Jerrod Carmichael’s ‘Rothaniel,’ as Moving as It Is Funny, Shows a Comedian Stepping Into His Own Shoes: TV Review
04.04.2022 - 23:19
/ variety.com
Caroline Framke Chief TV CriticThe moment Jerrod Carmichael tells an audience that he’s gay for the first time in his life stretches into an impossibly long silence, until someone finally lets out a tentative “whoo!” from a corner of the room. As director Bo Burnham stays close on Carmichael’s face, the comedian doesn’t exactly smile, nor heave some obvious sigh of relief.
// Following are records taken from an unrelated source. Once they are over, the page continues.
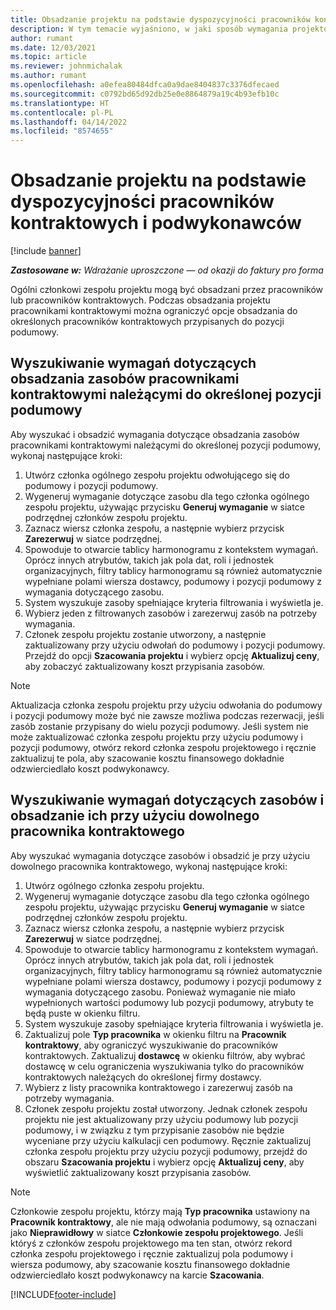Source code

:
 ```yaml
---
title: Obsadzanie projektu na podstawie dyspozycyjności pracowników kontraktowych i podwykonawców
description: W tym temacie wyjaśniono, w jaki sposób wymagania projektów można spełniać przy użyciu dyspozycyjności pracowników kontraktowych lub podwykonawców w aplikacji Microsoft Dynamics 365 Project Operations.
author: rumant
ms.date: 12/03/2021
ms.topic: article
ms.reviewer: johnmichalak
ms.author: rumant
ms.openlocfilehash: a0efea80484dfca0a9dae8404837c3376dfecaed
ms.sourcegitcommit: c0792bd65d92db25e0e8864879a19c4b93efb10c
ms.translationtype: HT
ms.contentlocale: pl-PL
ms.lasthandoff: 04/14/2022
ms.locfileid: "8574655"
---
```

# <a name="staffing-a-project-with-contract-workers-and-subcontracted-capacity"></a>Obsadzanie projektu na podstawie dyspozycyjności pracowników kontraktowych i podwykonawców

[!include [banner](../../includes/dataverse-preview.md)]

_**Zastosowane w:** Wdrażanie uproszczone — od okazji do faktury pro forma_

Ogólni członkowi zespołu projektu mogą być obsadzani przez pracowników lub pracowników kontraktowych. Podczas obsadzania projektu pracownikami kontraktowymi można ograniczyć opcje obsadzania do określonych pracowników kontraktowych przypisanych do pozycji podumowy. 

## <a name="search-for-staff-resource-requirements-with-contract-workers-that-belong-to-a-specific-subcontract-line"></a>Wyszukiwanie wymagań dotyczących obsadzania zasobów pracownikami kontraktowymi należącymi do określonej pozycji podumowy

Aby wyszukać i obsadzić wymagania dotyczące obsadzania zasobów pracownikami kontraktowymi należącymi do określonej pozycji podumowy, wykonaj następujące kroki:

1. Utwórz członka ogólnego zespołu projektu odwołującego się do podumowy i pozycji podumowy.
2. Wygeneruj wymaganie dotyczące zasobu dla tego członka ogólnego zespołu projektu, używając przycisku **Generuj wymaganie** w siatce podrzędnej członków zespołu projektu.
3. Zaznacz wiersz członka zespołu, a następnie wybierz przycisk **Zarezerwuj** w siatce podrzędnej. 
4. Spowoduje to otwarcie tablicy harmonogramu z kontekstem wymagań. Oprócz innych atrybutów, takich jak pola dat, roli i jednostek organizacyjnych, filtry tablicy harmonogramu są również automatycznie wypełniane polami wiersza dostawcy, podumowy i pozycji podumowy z wymagania dotyczącego zasobu.
5. System wyszukuje zasoby spełniające kryteria filtrowania i wyświetla je. 
6. Wybierz jeden z filtrowanych zasobów i zarezerwuj zasób na potrzeby wymagania. 
7. Członek zespołu projektu zostanie utworzony, a następnie zaktualizowany przy użyciu odwołań do podumowy i pozycji podumowy. Przejdź do opcji **Szacowania projektu** i wybierz opcję **Aktualizuj ceny**, aby zobaczyć zaktualizowany koszt przypisania zasobów. 

> [!NOTE]
> Aktualizacja członka zespołu projektu przy użyciu odwołania do podumowy i pozycji podumowy może być nie zawsze możliwa podczas rezerwacji, jeśli zasób zostanie przypisany do wielu pozycji podumowy. Jeśli system nie może zaktualizować członka zespołu projektu przy użyciu podumowy i pozycji podumowy, otwórz rekord członka zespołu projektowego i ręcznie zaktualizuj te pola, aby szacowanie kosztu finansowego dokładnie odzwierciedlało koszt podwykonawcy.

## <a name="search-for-and-staff-resource-requirements-with-any-contract-worker"></a>Wyszukiwanie wymagań dotyczących zasobów i obsadzanie ich przy użyciu dowolnego pracownika kontraktowego

Aby wyszukać wymagania dotyczące zasobów i obsadzić je przy użyciu dowolnego pracownika kontraktowego, wykonaj następujące kroki:

1. Utwórz ogólnego członka zespołu projektu.
2. Wygeneruj wymaganie dotyczące zasobu dla tego członka ogólnego zespołu projektu, używając przycisku **Generuj wymaganie** w siatce podrzędnej członków zespołu projektu.
3. Zaznacz wiersz członka zespołu, a następnie wybierz przycisk **Zarezerwuj** w siatce podrzędnej. 
4. Spowoduje to otwarcie tablicy harmonogramu z kontekstem wymagań. Oprócz innych atrybutów, takich jak pola dat, roli i jednostek organizacyjnych, filtry tablicy harmonogramu są również automatycznie wypełniane polami wiersza dostawcy, podumowy i pozycji podumowy z wymagania dotyczącego zasobu. Ponieważ wymaganie nie miało wypełnionych wartości podumowy lub pozycji podumowy, atrybuty te będą puste w okienku filtru.
5. System wyszukuje zasoby spełniające kryteria filtrowania i wyświetla je.
6. Zaktualizuj pole **Typ pracownika** w okienku filtru na **Pracownik kontraktowy**, aby ograniczyć wyszukiwanie do pracowników kontraktowych. Zaktualizuj **dostawcę** w okienku filtrów, aby wybrać dostawcę w celu ograniczenia wyszukiwania tylko do pracowników kontraktowych należących do określonej firmy dostawcy.
7. Wybierz z listy pracownika kontraktowego i zarezerwuj zasób na potrzeby wymagania.
8. Członek zespołu projektu został utworzony. Jednak członek zespołu projektu nie jest aktualizowany przy użyciu podumowy lub pozycji podumowy, i w związku z tym przypisanie zasobów nie będzie wyceniane przy użyciu kalkulacji cen podumowy. Ręcznie zaktualizuj członka zespołu projektu przy użyciu pozycji podumowy, przejdź do obszaru **Szacowania projektu** i wybierz opcję **Aktualizuj ceny**, aby wyświetlić zaktualizowany koszt przypisania zasobów.

> [!NOTE]
> Członkowie zespołu projektu, którzy mają **Typ pracownika** ustawiony na **Pracownik kontraktowy**, ale nie mają odwołania podumowy, są oznaczani jako **Nieprawidłowy** w siatce **Członkowie zespołu projektowego**. Jeśli któryś z członków zespołu projektowego ma ten stan, otwórz rekord członka zespołu projektowego i ręcznie zaktualizuj pola podumowy i wiersza podumowy, aby szacowanie kosztu finansowego dokładnie odzwierciedlało koszt podwykonawcy na karcie **Szacowania**. 


[!INCLUDE[footer-include](../../includes/footer-banner.md)]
But he does absorb the reaction: tentatively, at first, until he shifts into an even slightly more comfortable position he can assume until leaving on his own terms.In “Rothaniel,” which premiered April 1 on HBO, Carmichael walks an astonishingly difficult tightrope between the fraught past and present to, he hopes, a more hopeful future. The crowd doesn’t fully realize this until some 20 minutes into the special, which otherwise starts out with Carmichael retelling old family stories — or, more accurately, his family’s long held open secrets, which intertwined with his own before he even knew it.
Though Carmichael hosted “Saturday Night Live” with a broad smile the day after “Rothaniel” debuted, the special itself was filmed in February at a moment when he was clearly still struggling to reconcile what he wanted to say onstage with how it might complicate everything once he walked off. It’s hard to describe how well he does this without just writing out his set, which is pointed, quiet, hilarious, and heartbreaking all at once.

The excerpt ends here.